Re: [Edu-sig] some turtle questions

2010-01-25 Thread kirby urner
Hi Brian --

If you wanna go to a lot of work, but not a huge amount, write wrapper class
for the Standard Library turtle that intercepts its commands and updates an
on-board data structure, representing pixels x pixels, specifying self
position, keep color info stashed per each one.  That's a lot of data,
depending on screen resolution.  Consider a thick line option if you have
one, make your turtle wide body.  Or stay with thin.

So then if you go turtle.forward(10) you will send it to your self-made
forward method.  Stop and smell the pixels, see what color was stashed
there, either by another turtle (! -- shared data structure) or by this
turtle, or maybe it's still the default untrammeled color.
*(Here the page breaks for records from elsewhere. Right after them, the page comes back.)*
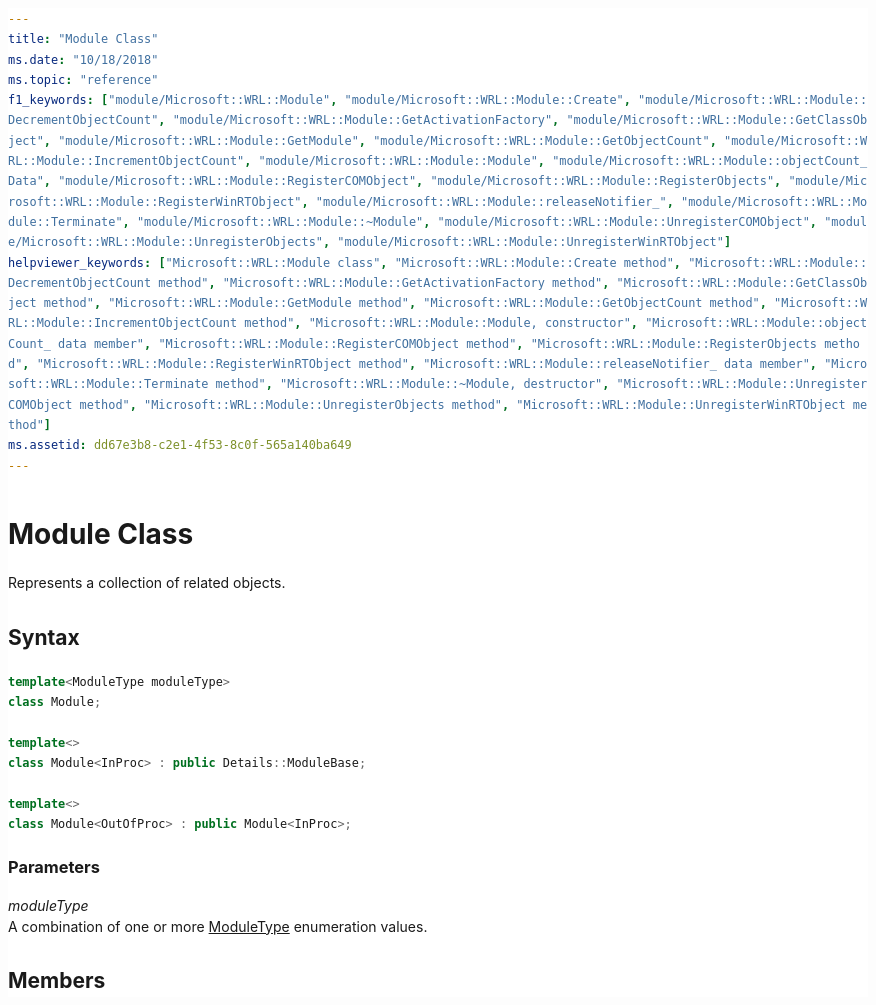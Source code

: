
 ```yaml
---
title: "Module Class"
ms.date: "10/18/2018"
ms.topic: "reference"
f1_keywords: ["module/Microsoft::WRL::Module", "module/Microsoft::WRL::Module::Create", "module/Microsoft::WRL::Module::DecrementObjectCount", "module/Microsoft::WRL::Module::GetActivationFactory", "module/Microsoft::WRL::Module::GetClassObject", "module/Microsoft::WRL::Module::GetModule", "module/Microsoft::WRL::Module::GetObjectCount", "module/Microsoft::WRL::Module::IncrementObjectCount", "module/Microsoft::WRL::Module::Module", "module/Microsoft::WRL::Module::objectCount_Data", "module/Microsoft::WRL::Module::RegisterCOMObject", "module/Microsoft::WRL::Module::RegisterObjects", "module/Microsoft::WRL::Module::RegisterWinRTObject", "module/Microsoft::WRL::Module::releaseNotifier_", "module/Microsoft::WRL::Module::Terminate", "module/Microsoft::WRL::Module::~Module", "module/Microsoft::WRL::Module::UnregisterCOMObject", "module/Microsoft::WRL::Module::UnregisterObjects", "module/Microsoft::WRL::Module::UnregisterWinRTObject"]
helpviewer_keywords: ["Microsoft::WRL::Module class", "Microsoft::WRL::Module::Create method", "Microsoft::WRL::Module::DecrementObjectCount method", "Microsoft::WRL::Module::GetActivationFactory method", "Microsoft::WRL::Module::GetClassObject method", "Microsoft::WRL::Module::GetModule method", "Microsoft::WRL::Module::GetObjectCount method", "Microsoft::WRL::Module::IncrementObjectCount method", "Microsoft::WRL::Module::Module, constructor", "Microsoft::WRL::Module::objectCount_ data member", "Microsoft::WRL::Module::RegisterCOMObject method", "Microsoft::WRL::Module::RegisterObjects method", "Microsoft::WRL::Module::RegisterWinRTObject method", "Microsoft::WRL::Module::releaseNotifier_ data member", "Microsoft::WRL::Module::Terminate method", "Microsoft::WRL::Module::~Module, destructor", "Microsoft::WRL::Module::UnregisterCOMObject method", "Microsoft::WRL::Module::UnregisterObjects method", "Microsoft::WRL::Module::UnregisterWinRTObject method"]
ms.assetid: dd67e3b8-c2e1-4f53-8c0f-565a140ba649
---
```

# Module Class

Represents a collection of related objects.

## Syntax

```cpp
template<ModuleType moduleType>
class Module;

template<>
class Module<InProc> : public Details::ModuleBase;

template<>
class Module<OutOfProc> : public Module<InProc>;
```

### Parameters

*moduleType*<br/>
A combination of one or more [ModuleType](moduletype-enumeration.md) enumeration values.

## Members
You can add new methods, like glide or explode that translate to the
underlying turtle somehow -- use your imagination.

Kirby



On Sun, Jan 24, 2010 at 7:29 AM, Brian Blais bbl...@bryant.edu wrote:

 Hello,

 I am trying to think of things to do with the turtle module with my
 students, and I have some ideas where I am not sure whether the turtle
 module can do it.

 1) is there a way to determine the current screen pixel color?  I am
 thinking about having the turtle go forward until it reaches an object, say
 a red circle.  I can probably do this by making circle objects (drawn with
 turtles themselves) which know their own position, and check against this
 info.  But I thought it might be useful also for the turtle to know.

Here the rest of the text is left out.